Co z autostradami po Euro? Nic. Nowych nie będzie

Po mistrzostwach Euro tempo budowy autostrad znacznie spadnie - przewiduje ekspert transportowy Adrian Furgalski.

Po mistrzostwach Euro tempo budowy autostrad znacznie spadnie - przewiduje ekspert transportowy Adrian Furgalski.

Jego zdaniem można liczyć na dokończenie budowanych w tej chwili autostrad A1 i A4. Większy kłopot będzie z nowymi inwestycjami drogowymi.

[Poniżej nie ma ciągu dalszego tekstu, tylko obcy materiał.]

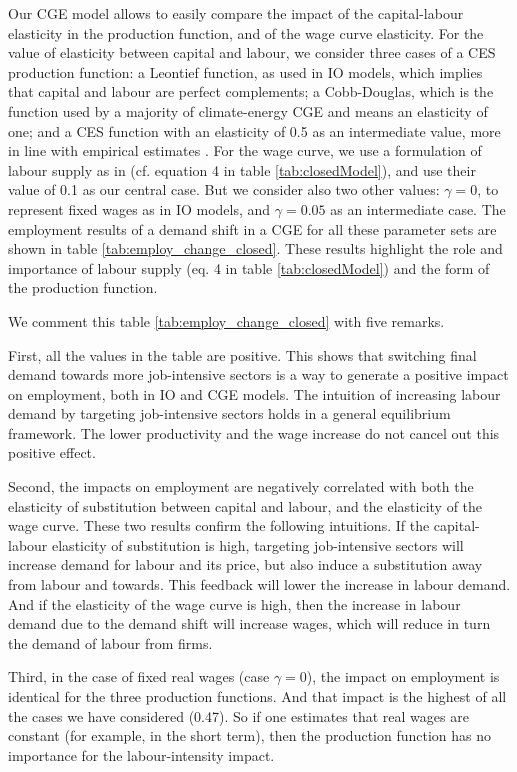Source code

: Our CGE model allows to easily compare the impact of the capital-labour elasticity in the production function, and of the wage curve elasticity.
For the value of elasticity between capital and labour, we consider three cases of a CES production function: a Leontief function, as used in IO models, which implies that capital and labour are perfect complements; a Cobb-Douglas, which is the function used by a majority of climate-energy CGE \citep{VanderWerf2008} and means an elasticity of one; and a CES function with an elasticity of 0.5 as an intermediate value, more in line with empirical estimates \citep{VanderWerf2008, Antras2004}.
For the wage curve, we use a formulation of labour supply as in \citet{Blanchflower2005} (cf. equation 4 in table \ref{tab:closedModel}), and use their value of 0.1 as our central case. But we consider also two other values: $\gamma=0$, to represent fixed wages as in IO models, and $\gamma=0.05$ as an intermediate case.
The employment results of a demand shift in a CGE for all these parameter sets are shown in table \ref{tab:employ_change_closed}. These results highlight the role and importance of labour supply (eq. 4 in table \ref{tab:closedModel}) and the form of the production function. 

We comment this table \ref{tab:employ_change_closed} with five remarks.

First, all the values in the table are positive. This shows that switching final demand towards more job-intensive sectors is a way to generate a positive impact on employment, both in IO and CGE models. The intuition of increasing labour demand by targeting job-intensive sectors holds in a general equilibrium framework. The lower productivity and the wage increase do not cancel out this positive effect.

Second, the impacts on employment are negatively correlated with both the elasticity of substitution between capital and labour, and the elasticity of the wage curve. 
These two results confirm the following intuitions.
If the capital-labour  elasticity of substitution is high, targeting job-intensive sectors will increase demand for labour and its price, but also induce a substitution away from labour and towards. This feedback will lower the increase in labour demand. 
And if the elasticity of the wage curve is high, then the increase in labour demand due to the demand shift will increase wages, which will reduce in turn the demand of labour from firms.  

Third, in the case of fixed real wages (case $\gamma=0$), the impact on employment is identical for the three production functions. And that impact is the highest of all the cases we have considered (0.47). So if one estimates that real wages are constant (for example, in the short term), then the production function has no importance for the labour-intensity impact.

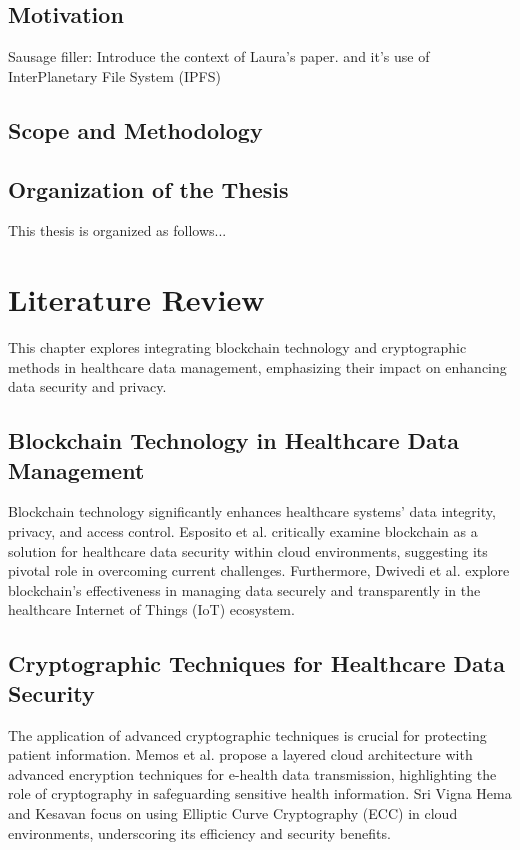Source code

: \documentclass[cic,tc,english]{iiufrgs}
\begin{document}
\section{Motivation}
Sausage filler: Introduce the context of Laura's paper. \cite{laura2023} and it's use of InterPlanetary File System (IPFS) \cite{benet2013ipfs}

\section{Scope and Methodology}


\section{Organization of the Thesis}
This thesis is organized as follows...


\chapter{Literature Review}

This chapter explores integrating blockchain technology and cryptographic methods in healthcare data management, emphasizing their impact on enhancing data security and privacy.

\section{Blockchain Technology in Healthcare Data Management}
Blockchain technology significantly enhances healthcare systems' data integrity, privacy, and access control. Esposito et al. \cite{Esposito2018} critically examine blockchain as a solution for healthcare data security within cloud environments, suggesting its pivotal role in overcoming current challenges. Furthermore, Dwivedi et al. \cite{Dwivedi2019} explore blockchain's effectiveness in managing data securely and transparently in the healthcare Internet of Things (IoT) ecosystem.

\section{Cryptographic Techniques for Healthcare Data Security}
The application of advanced cryptographic techniques is crucial for protecting patient information. Memos et al. \cite{Memos2021} propose a layered cloud architecture with advanced encryption techniques for e-health data transmission, highlighting the role of cryptography in safeguarding sensitive health information. Sri Vigna Hema and Kesavan \cite{sri2019} focus on using Elliptic Curve Cryptography (ECC) in cloud environments, underscoring its efficiency and security benefits.
\end{document}
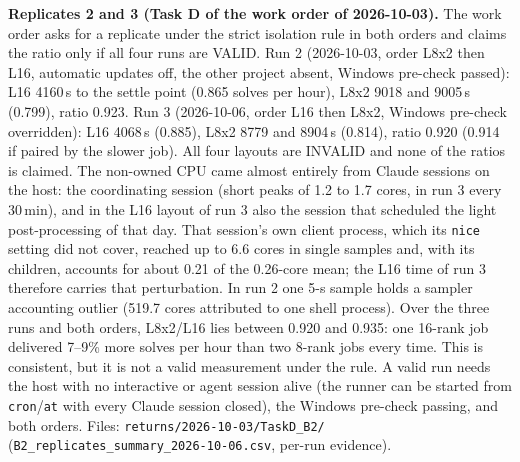 \documentclass[11pt]{article}
\begin{document}
\textbf{Replicates 2 and 3 (Task D of the work order of 2026-10-03).} The work order asks for a replicate under the strict isolation rule in both orders and claims the ratio only if all four runs are VALID. Run 2 (2026-10-03, order L8x2 then L16, automatic updates off, the other project absent, Windows pre-check passed): L16 4160\,s to the settle point (0.865 solves per hour), L8x2 9018 and 9005\,s (0.799), ratio 0.923. Run 3 (2026-10-06, order L16 then L8x2, Windows pre-check overridden): L16 4068\,s (0.885), L8x2 8779 and 8904\,s (0.814), ratio 0.920 (0.914 if paired by the slower job). All four layouts are INVALID and none of the ratios is claimed. The non-owned CPU came almost entirely from Claude sessions on the host: the coordinating session (short peaks of 1.2 to 1.7 cores, in run 3 every 30\,min), and in the L16 layout of run 3 also the session that scheduled the light post-processing of that day. That session's own client process, which its \texttt{nice} setting did not cover, reached up to 6.6 cores in single samples and, with its children, accounts for about 0.21 of the 0.26-core mean; the L16 time of run 3 therefore carries that perturbation. In run 2 one 5-s sample holds a sampler accounting outlier (519.7 cores attributed to one shell process). Over the three runs and both orders, L8x2/L16 lies between 0.920 and 0.935: one 16-rank job delivered 7--9\% more solves per hour than two 8-rank jobs every time. This is consistent, but it is not a valid measurement under the rule. A valid run needs the host with no interactive or agent session alive (the runner can be started from \texttt{cron}/\texttt{at} with every Claude session closed), the Windows pre-check passing, and both orders. Files: \texttt{returns/2026-10-03/TaskD\_B2/} (\texttt{B2\_replicates\_summary\_2026-10-06.csv}, per-run evidence).
\end{document}
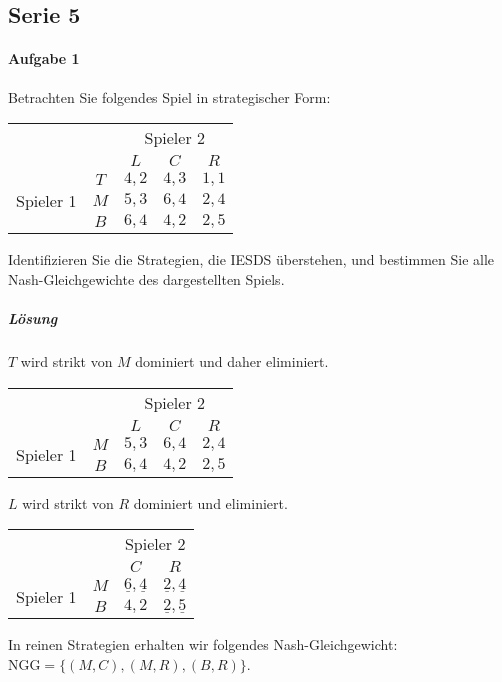 \subsection{Serie 5}%
\label{sub:serie_5}

\paragraph{Aufgabe 1}%
\label{par:serie_5_aufgabe_1}

Betrachten Sie folgendes Spiel in strategischer Form:
\begin{center}
  \begin{tabular}{ccccc}
    & & \multicolumn{3}{c}{Spieler 2}\\
    & & $L$ & $C$ & $R$\\
    \cmidrule{3-5}
    \multirow{3}{*}{Spieler 1}
    & $T$ & $4,2$ & $4,3$ & $1,1$\\
    \cmidrule{3-5}
    & $M$ & $5,3$ & $6,4$ & $2,4$\\
    \cmidrule{3-5}
    & $B$ & $6,4$ & $4,2$ & $2,5$\\
    \cmidrule{3-5}
  \end{tabular}
\end{center}

Identifizieren Sie die Strategien, die IESDS überstehen, und bestimmen Sie alle
Nash-Gleichgewichte des dargestellten Spiels.

\subparagraph{Lösung}%

$T$ wird strikt von $M$ dominiert und daher eliminiert.
\begin{center}
  \begin{tabular}{ccccc}
    & & \multicolumn{3}{c}{Spieler 2}\\
    & & $L$ & $C$ & $R$\\
    \cmidrule{3-5}
    \multirow{2}{*}{Spieler 1}
    & $M$ & $5,3$ & $6,4$ & $2,4$\\
    \cmidrule{3-5}
    & $B$ & $6,4$ & $4,2$ & $2,5$\\
    \cmidrule{3-5}
  \end{tabular}
\end{center}
$L$ wird strikt von $R$ dominiert und eliminiert.
\begin{center}
  \begin{tabular}{cccc}
    & & \multicolumn{2}{c}{Spieler 2}\\
    & & $C$ & $R$\\
    \cmidrule{3-4}
    \multirow{2}{*}{Spieler 1}
    & $M$ & $\underline{6},\underline{4}$ & $\underline{2},\underline{4}$\\
    \cmidrule{3-4}
    & $B$ & $4,2$ & $\underline{2},\underline{5}$\\
    \cmidrule{3-4}
  \end{tabular}
\end{center}
In reinen Strategien erhalten wir folgendes Nash-Gleichgewicht:
$\text{NGG} = \{(M,C), (M,R), (B,R)\}$.

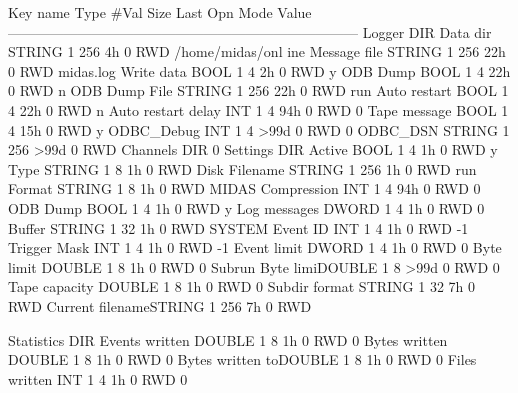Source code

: \begin{DoxyCode}
Key name                        Type    #Val  Size  Last Opn Mode Value
---------------------------------------------------------------------------
Logger                          DIR
    Data dir                    STRING  1     256   4h   0   RWD  /home/midas/onl
      ine
    Message file                STRING  1     256   22h  0   RWD  midas.log
    Write data                  BOOL    1     4     2h   0   RWD  y
    ODB Dump                    BOOL    1     4     22h  0   RWD  n
    ODB Dump File               STRING  1     256   22h  0   RWD  run%
    Auto restart                BOOL    1     4     22h  0   RWD  n
    Auto restart delay          INT     1     4     94h  0   RWD  0
    Tape message                BOOL    1     4     15h  0   RWD  y
    ODBC_Debug                  INT     1     4     >99d 0   RWD  0
    ODBC_DSN                    STRING  1     256   >99d 0   RWD
    Channels                    DIR
        0 
            Settings            DIR
                Active          BOOL    1     4     1h   0   RWD  y
                Type            STRING  1     8     1h   0   RWD  Disk
                Filename        STRING  1     256   1h   0   RWD  run%
                Format          STRING  1     8     1h   0   RWD  MIDAS
                Compression     INT     1     4     94h  0   RWD  0
                ODB Dump        BOOL    1     4     1h   0   RWD  y
                Log messages    DWORD   1     4     1h   0   RWD  0
                Buffer          STRING  1     32    1h   0   RWD  SYSTEM
                Event ID        INT     1     4     1h   0   RWD  -1
                Trigger Mask    INT     1     4     1h   0   RWD  -1
                Event limit     DWORD   1     4     1h   0   RWD  0
                Byte limit      DOUBLE  1     8     1h   0   RWD  0
                Subrun Byte limiDOUBLE  1     8     >99d 0   RWD  0
                Tape capacity   DOUBLE  1     8     1h   0   RWD  0
                Subdir format   STRING  1     32    7h   0   RWD
                Current filenameSTRING  1     256   7h   0   RWD
                  
            Statistics          DIR
                Events written  DOUBLE  1     8     1h   0   RWD  0
                Bytes written   DOUBLE  1     8     1h   0   RWD  0
                Bytes written toDOUBLE  1     8     1h   0   RWD  0
                Files written   INT     1     4     1h   0   RWD  0
\end{DoxyCode}
 \par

Zdaniem Furgalskiego sytuacja jest dramatyczna. Poza modernizacją tras wylotowych z Warszawy do Katowic i Krakowa i remontem mostu Grota - Roweckiego w stolicy, niewiele będzie nowych przetargów. Pod znakiem zapytania stoi między innymi obwodnica podwarszawskich Marek i trasa wylotowa ze stolicy w kierunku północno - wschodnim. Nie wiadomo, czy na finansowanie tych inwestycji zgodzi się ministerstwo finansów.

Reklama

Najważniejszą przyczyną spowolnienia tempa budowy dróg będzie mniej pieniędzy zarówno z krajowego budżetu, jak i z funduszy Unii Europejskiej. Trzy lata temu Generalna Dyrekcja Dróg Krajowych i Autostrad rozpisując przetargi dysponowała kwotą 40 miliardów złotych. W tym roku ta kwota może spaść do trzech miliardów złotych.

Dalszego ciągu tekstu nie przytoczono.